Citation: MO Xinliang, YANG Liang, TENG Mingde, et al. Research Progress on Vanillin in Alcoholic Beverages[J]. Science and Technology of Food Industry, 2022, 43(14): 417−426. (in Chinese with English abstract). doi: 10.13386/j.issn1002-0306.2021060115.

饮料酒中香草醛的研究进展

Research Progress on Vanillin in Alcoholic Beverages

  • 摘要: 香草醛是饮料酒中一种非常重要的香气化合物,因其具有令人愉悦的甜香及香荚兰豆香草香气,同时具有一定的生理功能而被广泛关注。香草醛具有很强的极性且在酒中含量甚微,常规的检测方法难以有效检出饮料酒中香草醛的含量,探究酒中香草醛的分析方法一直是研究的课题。饮料酒的原辅料细胞壁中含有丰富的木质素、阿魏酸等,是形成香草醛的重要前驱物质,它可以通过真菌、细菌等微生物经非氧化脱羧反应等代谢途径在酿造过程中转换成香草醛。本文从饮料酒中香草醛的分析方法、香气贡献、含量差异及形成机理等方面进行综述,以期为我国饮料酒中香草醛的研究提供理论参考。

     

    Abstract: Vanillin is a very important aroma compound in alcoholic beverages. It has been widely concerned because of its pleasant sweet aroma, vanilla aroma and physiological function. Vanillin has strong polarity and trace in alcoholic beverage, so conventional detection methods are difficult to effectively detect the content of vanillin in alcoholic beverage.
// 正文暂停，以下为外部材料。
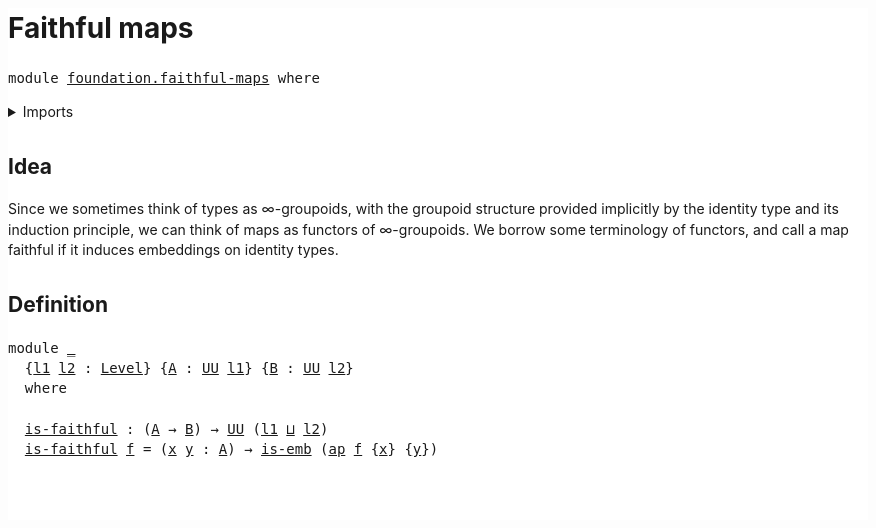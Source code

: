 # Faithful maps

<pre class="Agda"><a id="26" class="Keyword">module</a> <a id="33" href="foundation.faithful-maps.html" class="Module">foundation.faithful-maps</a> <a id="58" class="Keyword">where</a>
</pre>
<details><summary>Imports</summary></details>

## Idea

Since we sometimes think of types as ∞-groupoids, with the groupoid structure
provided implicitly by the identity type and its induction principle, we can
think of maps as functors of ∞-groupoids. We borrow some terminology of
functors, and call a map faithful if it induces embeddings on identity types.

## Definition

<pre class="Agda"><a id="1079" class="Keyword">module</a> <a id="1086" href="foundation.faithful-maps.html#1086" class="Module">_</a>
  <a id="1090" class="Symbol">{</a><a id="1091" href="foundation.faithful-maps.html#1091" class="Bound">l1</a> <a id="1094" href="foundation.faithful-maps.html#1094" class="Bound">l2</a> <a id="1097" class="Symbol">:</a> <a id="1099" href="Agda.Primitive.html#742" class="Postulate">Level</a><a id="1104" class="Symbol">}</a> <a id="1106" class="Symbol">{</a><a id="1107" href="foundation.faithful-maps.html#1107" class="Bound">A</a> <a id="1109" class="Symbol">:</a> <a id="1111" href="Agda.Primitive.html#388" class="Primitive">UU</a> <a id="1114" href="foundation.faithful-maps.html#1091" class="Bound">l1</a><a id="1116" class="Symbol">}</a> <a id="1118" class="Symbol">{</a><a id="1119" href="foundation.faithful-maps.html#1119" class="Bound">B</a> <a id="1121" class="Symbol">:</a> <a id="1123" href="Agda.Primitive.html#388" class="Primitive">UU</a> <a id="1126" href="foundation.faithful-maps.html#1094" class="Bound">l2</a><a id="1128" class="Symbol">}</a>
  <a id="1132" class="Keyword">where</a>

  <a id="1141" href="foundation.faithful-maps.html#1141" class="Function">is-faithful</a> <a id="1153" class="Symbol">:</a> <a id="1155" class="Symbol">(</a><a id="1156" href="foundation.faithful-maps.html#1107" class="Bound">A</a> <a id="1158" class="Symbol">→</a> <a id="1160" href="foundation.faithful-maps.html#1119" class="Bound">B</a><a id="1161" class="Symbol">)</a> <a id="1163" class="Symbol">→</a> <a id="1165" href="Agda.Primitive.html#388" class="Primitive">UU</a> <a id="1168" class="Symbol">(</a><a id="1169" href="foundation.faithful-maps.html#1091" class="Bound">l1</a> <a id="1172" href="Agda.Primitive.html#961" class="Primitive Operator">⊔</a> <a id="1174" href="foundation.faithful-maps.html#1094" class="Bound">l2</a><a id="1176" class="Symbol">)</a>
  <a id="1180" href="foundation.faithful-maps.html#1141" class="Function">is-faithful</a> <a id="1192" href="foundation.faithful-maps.html#1192" class="Bound">f</a> <a id="1194" class="Symbol">=</a> <a id="1196" class="Symbol">(</a><a id="1197" href="foundation.faithful-maps.html#1197" class="Bound">x</a> <a id="1199" href="foundation.faithful-maps.html#1199" class="Bound">y</a> <a id="1201" class="Symbol">:</a> <a id="1203" href="foundation.faithful-maps.html#1107" class="Bound">A</a><a id="1204" class="Symbol">)</a> <a id="1206" class="Symbol">→</a> <a id="1208" href="foundation-core.embeddings.html#1086" class="Function">is-emb</a> <a id="1215" class="Symbol">(</a><a id="1216" href="foundation.action-on-identifications-functions.html#730" class="Function">ap</a> <a id="1219" href="foundation.faithful-maps.html#1192" class="Bound">f</a> <a id="1221" class="Symbol">{</a><a id="1222" href="foundation.faithful-maps.html#1197" class="Bound">x</a><a id="1223" class="Symbol">}</a> <a id="1225" class="Symbol">{</a><a id="1226" href="foundation.faithful-maps.html#1199" class="Bound">y</a><a id="1227" class="Symbol">})</a>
Therefore, exploring the analysis method of vanillin in alcoholic beverage has always been a research topic. The cell wall of the raw and auxiliary materials of alcoholic beverage is rich in lignin and ferulic acid, which is an important precursor for the formation of vanillin. It can be converted into vanillin in the brewing process through metabolic pathways such as non oxidative decarboxylation reaction of fungi, bacteria and other microorganisms. In this paper, analytical method, aroma contribution, different content and formation mechanism of vanillin in alcoholic beverage are reviewed, which can provide theoretical reference for the research of vanillin in alcoholic beverage.